§ What to work on:
Find all lines with the word "ipynb" in the material, then copy them.

§ Data provided:
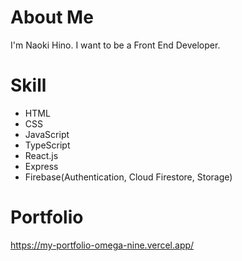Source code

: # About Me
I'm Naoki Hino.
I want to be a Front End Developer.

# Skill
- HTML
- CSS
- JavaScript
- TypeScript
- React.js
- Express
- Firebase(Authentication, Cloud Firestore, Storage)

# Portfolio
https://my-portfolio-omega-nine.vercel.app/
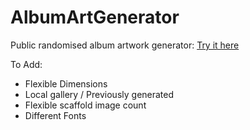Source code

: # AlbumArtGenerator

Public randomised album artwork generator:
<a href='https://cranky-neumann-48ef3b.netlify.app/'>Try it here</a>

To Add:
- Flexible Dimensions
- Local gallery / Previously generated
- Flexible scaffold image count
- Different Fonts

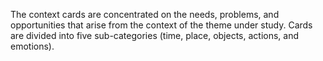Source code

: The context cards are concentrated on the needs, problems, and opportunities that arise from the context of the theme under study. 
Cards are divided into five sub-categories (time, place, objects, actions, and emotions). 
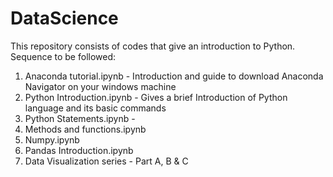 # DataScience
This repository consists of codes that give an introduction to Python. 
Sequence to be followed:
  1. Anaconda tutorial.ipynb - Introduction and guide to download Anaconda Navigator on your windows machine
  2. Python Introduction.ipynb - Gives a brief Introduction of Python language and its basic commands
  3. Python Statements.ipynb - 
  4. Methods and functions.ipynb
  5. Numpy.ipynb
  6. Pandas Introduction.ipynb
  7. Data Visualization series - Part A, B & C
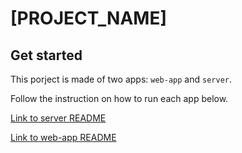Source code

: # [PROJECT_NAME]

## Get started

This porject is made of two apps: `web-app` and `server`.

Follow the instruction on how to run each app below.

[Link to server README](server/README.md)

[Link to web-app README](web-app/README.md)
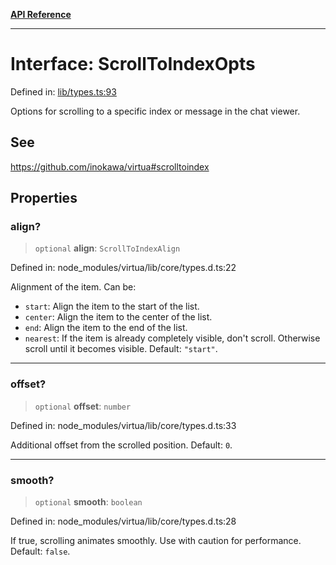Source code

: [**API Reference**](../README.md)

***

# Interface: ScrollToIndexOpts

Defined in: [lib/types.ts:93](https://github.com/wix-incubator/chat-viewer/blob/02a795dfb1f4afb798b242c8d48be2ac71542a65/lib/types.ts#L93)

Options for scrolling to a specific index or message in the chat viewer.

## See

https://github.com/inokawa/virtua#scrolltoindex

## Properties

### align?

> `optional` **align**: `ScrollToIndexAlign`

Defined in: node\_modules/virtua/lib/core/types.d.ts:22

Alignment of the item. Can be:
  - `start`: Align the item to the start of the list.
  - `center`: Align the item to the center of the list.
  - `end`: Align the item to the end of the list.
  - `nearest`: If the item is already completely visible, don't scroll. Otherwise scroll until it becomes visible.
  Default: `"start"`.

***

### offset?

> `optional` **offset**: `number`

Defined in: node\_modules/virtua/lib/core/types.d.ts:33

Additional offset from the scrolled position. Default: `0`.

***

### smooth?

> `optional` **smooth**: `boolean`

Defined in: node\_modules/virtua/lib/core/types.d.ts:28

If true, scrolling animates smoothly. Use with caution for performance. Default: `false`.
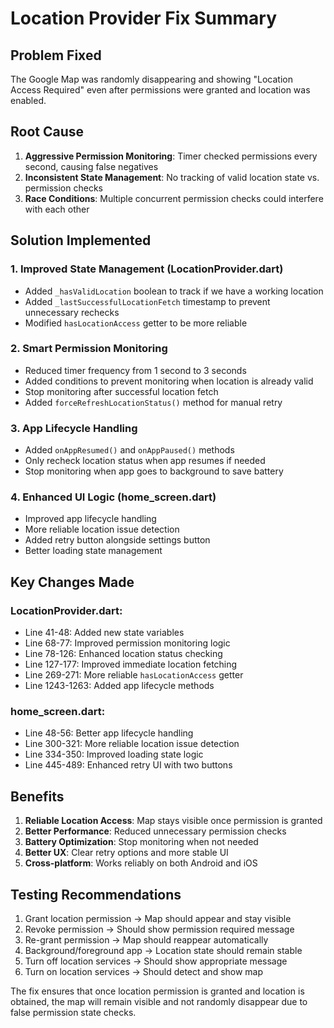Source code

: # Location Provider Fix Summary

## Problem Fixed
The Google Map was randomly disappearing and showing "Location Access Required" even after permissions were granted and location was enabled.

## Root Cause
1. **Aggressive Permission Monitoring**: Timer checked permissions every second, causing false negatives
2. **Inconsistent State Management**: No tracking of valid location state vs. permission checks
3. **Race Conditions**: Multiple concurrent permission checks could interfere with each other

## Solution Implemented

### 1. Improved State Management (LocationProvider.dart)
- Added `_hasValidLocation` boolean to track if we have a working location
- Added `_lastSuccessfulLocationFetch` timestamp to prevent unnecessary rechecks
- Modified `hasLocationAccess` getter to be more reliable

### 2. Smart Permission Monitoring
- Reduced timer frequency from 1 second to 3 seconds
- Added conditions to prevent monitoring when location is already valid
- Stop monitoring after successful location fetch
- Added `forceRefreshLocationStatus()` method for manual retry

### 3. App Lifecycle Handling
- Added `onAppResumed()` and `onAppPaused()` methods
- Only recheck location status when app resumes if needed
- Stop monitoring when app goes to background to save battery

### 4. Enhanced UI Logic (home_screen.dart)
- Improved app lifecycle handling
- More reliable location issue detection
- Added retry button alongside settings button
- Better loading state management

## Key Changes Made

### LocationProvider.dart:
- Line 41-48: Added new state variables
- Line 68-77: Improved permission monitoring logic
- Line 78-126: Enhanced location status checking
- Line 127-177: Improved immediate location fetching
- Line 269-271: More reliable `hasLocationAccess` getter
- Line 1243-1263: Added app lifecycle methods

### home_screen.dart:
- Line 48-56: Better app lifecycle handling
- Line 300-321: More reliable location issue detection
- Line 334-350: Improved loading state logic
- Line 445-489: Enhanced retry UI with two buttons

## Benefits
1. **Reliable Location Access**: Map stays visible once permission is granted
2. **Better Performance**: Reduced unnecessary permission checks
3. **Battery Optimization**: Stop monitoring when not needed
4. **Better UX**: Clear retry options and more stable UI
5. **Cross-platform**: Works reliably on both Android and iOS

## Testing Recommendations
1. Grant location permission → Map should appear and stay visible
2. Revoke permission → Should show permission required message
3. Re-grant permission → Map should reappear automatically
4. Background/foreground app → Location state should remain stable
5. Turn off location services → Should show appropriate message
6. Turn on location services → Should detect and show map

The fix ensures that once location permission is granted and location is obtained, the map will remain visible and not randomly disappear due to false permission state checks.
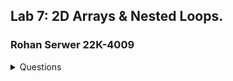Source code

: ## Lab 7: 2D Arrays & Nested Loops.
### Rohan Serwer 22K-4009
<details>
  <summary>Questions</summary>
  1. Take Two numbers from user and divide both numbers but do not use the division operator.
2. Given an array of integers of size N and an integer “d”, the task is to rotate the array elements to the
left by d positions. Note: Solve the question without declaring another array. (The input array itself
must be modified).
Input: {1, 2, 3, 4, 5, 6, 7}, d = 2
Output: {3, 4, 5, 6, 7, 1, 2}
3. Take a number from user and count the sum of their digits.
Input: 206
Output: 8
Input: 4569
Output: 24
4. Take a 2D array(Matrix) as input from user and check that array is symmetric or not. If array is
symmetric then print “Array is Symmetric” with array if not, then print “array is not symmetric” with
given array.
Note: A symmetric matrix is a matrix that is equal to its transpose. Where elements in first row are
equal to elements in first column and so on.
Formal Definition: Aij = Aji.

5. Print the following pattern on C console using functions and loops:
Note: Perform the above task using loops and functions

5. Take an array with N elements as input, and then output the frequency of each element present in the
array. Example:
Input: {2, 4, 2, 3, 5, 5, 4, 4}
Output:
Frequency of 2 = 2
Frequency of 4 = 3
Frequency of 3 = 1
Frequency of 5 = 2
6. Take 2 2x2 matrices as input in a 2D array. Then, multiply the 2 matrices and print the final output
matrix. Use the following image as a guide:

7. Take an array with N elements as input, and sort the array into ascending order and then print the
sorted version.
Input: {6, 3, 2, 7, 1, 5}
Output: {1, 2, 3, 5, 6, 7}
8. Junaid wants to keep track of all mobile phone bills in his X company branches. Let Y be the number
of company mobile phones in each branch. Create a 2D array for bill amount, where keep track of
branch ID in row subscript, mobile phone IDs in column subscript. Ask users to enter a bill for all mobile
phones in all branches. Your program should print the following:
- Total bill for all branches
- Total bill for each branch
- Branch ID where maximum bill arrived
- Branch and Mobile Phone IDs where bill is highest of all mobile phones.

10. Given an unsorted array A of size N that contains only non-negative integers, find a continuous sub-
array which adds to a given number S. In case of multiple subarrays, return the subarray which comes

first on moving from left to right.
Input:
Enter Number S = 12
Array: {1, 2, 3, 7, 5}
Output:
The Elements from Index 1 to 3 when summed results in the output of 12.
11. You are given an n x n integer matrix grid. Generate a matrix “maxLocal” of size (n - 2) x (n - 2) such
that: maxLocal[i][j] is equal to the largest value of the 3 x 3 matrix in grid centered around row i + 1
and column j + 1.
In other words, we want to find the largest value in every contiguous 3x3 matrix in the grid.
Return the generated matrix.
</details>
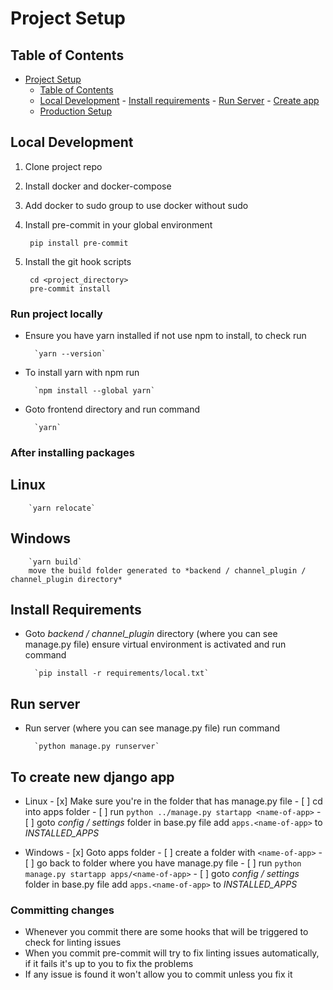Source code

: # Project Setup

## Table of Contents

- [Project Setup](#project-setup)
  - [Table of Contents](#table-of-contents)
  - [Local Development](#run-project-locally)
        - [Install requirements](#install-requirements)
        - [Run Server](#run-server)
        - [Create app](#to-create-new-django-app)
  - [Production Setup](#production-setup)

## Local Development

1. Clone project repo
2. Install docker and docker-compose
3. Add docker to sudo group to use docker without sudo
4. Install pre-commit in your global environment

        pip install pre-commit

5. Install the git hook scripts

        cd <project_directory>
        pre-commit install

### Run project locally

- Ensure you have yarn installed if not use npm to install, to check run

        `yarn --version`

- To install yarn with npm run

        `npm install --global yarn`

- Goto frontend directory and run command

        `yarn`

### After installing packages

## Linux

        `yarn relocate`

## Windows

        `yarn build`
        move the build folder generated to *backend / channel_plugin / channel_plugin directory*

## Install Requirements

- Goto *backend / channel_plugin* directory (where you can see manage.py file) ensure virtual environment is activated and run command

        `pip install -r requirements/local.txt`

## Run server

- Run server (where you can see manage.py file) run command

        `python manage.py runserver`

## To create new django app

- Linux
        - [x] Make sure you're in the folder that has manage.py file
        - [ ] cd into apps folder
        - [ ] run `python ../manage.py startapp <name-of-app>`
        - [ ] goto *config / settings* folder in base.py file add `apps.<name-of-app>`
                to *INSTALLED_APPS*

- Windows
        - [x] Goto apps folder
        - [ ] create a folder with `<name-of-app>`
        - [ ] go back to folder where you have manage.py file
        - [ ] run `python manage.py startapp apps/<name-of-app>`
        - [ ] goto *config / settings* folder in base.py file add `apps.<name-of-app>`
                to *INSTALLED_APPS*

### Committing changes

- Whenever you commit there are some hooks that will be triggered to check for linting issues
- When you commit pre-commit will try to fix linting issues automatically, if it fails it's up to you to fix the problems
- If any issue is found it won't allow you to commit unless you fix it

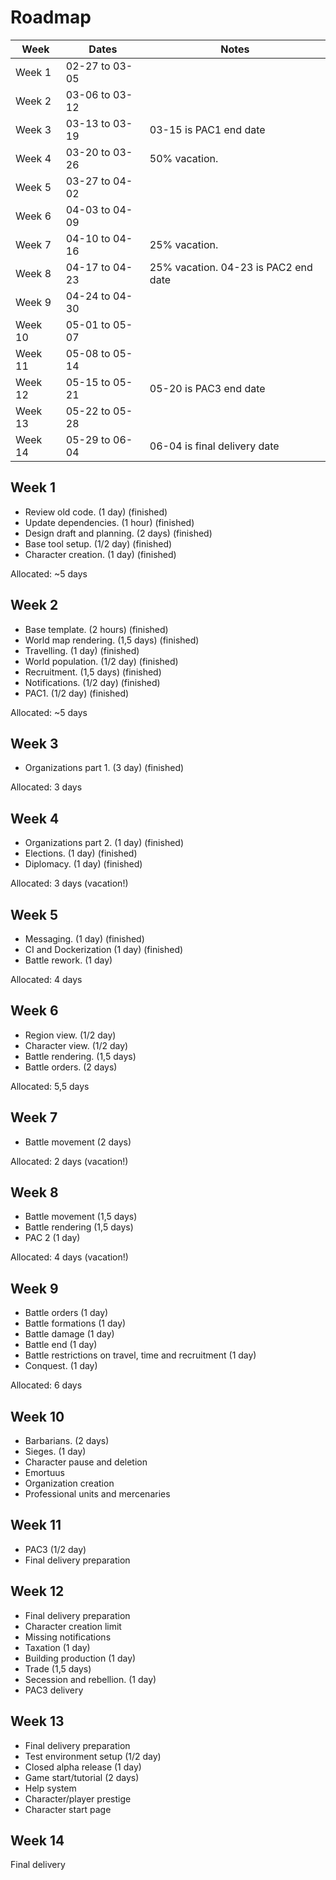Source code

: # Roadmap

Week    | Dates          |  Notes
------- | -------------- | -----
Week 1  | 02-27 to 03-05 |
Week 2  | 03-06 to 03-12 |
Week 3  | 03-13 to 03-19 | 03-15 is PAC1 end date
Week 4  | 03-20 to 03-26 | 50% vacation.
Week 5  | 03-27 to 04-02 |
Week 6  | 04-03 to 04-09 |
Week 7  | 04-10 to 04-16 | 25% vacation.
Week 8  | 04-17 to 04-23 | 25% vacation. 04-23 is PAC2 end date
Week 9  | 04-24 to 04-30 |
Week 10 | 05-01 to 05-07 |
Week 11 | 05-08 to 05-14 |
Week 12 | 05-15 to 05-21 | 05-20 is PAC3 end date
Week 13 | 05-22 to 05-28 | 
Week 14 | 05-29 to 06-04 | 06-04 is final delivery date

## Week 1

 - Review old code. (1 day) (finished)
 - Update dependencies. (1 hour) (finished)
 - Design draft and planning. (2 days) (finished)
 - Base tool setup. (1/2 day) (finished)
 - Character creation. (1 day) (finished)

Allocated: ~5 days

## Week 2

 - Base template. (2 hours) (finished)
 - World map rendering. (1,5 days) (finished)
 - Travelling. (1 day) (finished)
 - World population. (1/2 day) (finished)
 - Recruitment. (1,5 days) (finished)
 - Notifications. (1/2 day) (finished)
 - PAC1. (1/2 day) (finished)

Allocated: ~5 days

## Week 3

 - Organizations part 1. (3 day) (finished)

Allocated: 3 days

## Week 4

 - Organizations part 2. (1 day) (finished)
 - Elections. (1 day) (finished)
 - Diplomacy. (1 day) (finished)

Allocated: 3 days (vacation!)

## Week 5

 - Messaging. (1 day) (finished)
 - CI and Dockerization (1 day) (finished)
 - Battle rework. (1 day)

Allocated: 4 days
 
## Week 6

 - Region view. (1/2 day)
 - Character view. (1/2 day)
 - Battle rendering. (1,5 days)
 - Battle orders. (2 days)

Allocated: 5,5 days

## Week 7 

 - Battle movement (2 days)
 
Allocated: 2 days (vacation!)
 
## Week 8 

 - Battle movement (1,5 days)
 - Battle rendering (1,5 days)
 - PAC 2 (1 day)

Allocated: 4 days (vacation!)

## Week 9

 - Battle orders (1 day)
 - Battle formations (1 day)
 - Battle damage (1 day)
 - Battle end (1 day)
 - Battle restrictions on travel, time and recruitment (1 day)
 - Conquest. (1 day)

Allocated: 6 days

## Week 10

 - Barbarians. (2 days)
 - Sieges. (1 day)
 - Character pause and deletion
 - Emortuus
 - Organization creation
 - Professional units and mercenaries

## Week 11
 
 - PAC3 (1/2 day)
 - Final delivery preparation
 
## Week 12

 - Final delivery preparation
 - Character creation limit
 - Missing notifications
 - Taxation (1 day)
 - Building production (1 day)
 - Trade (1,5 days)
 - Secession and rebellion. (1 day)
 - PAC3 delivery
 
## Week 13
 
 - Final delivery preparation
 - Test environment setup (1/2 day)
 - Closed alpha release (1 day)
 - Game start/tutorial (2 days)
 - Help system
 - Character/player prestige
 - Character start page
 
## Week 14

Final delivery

§ Answer below:
  1. Anaconda tutorial.ipynb - Introduction and guide to download Anaconda Navigator on your windows machine
  2. Python Introduction.ipynb - Gives a brief Introduction of Python language and its basic commands
  3. Python Statements.ipynb - 
  4. Methods and functions.ipynb
  5. Numpy.ipynb
  6. Pandas Introduction.ipynb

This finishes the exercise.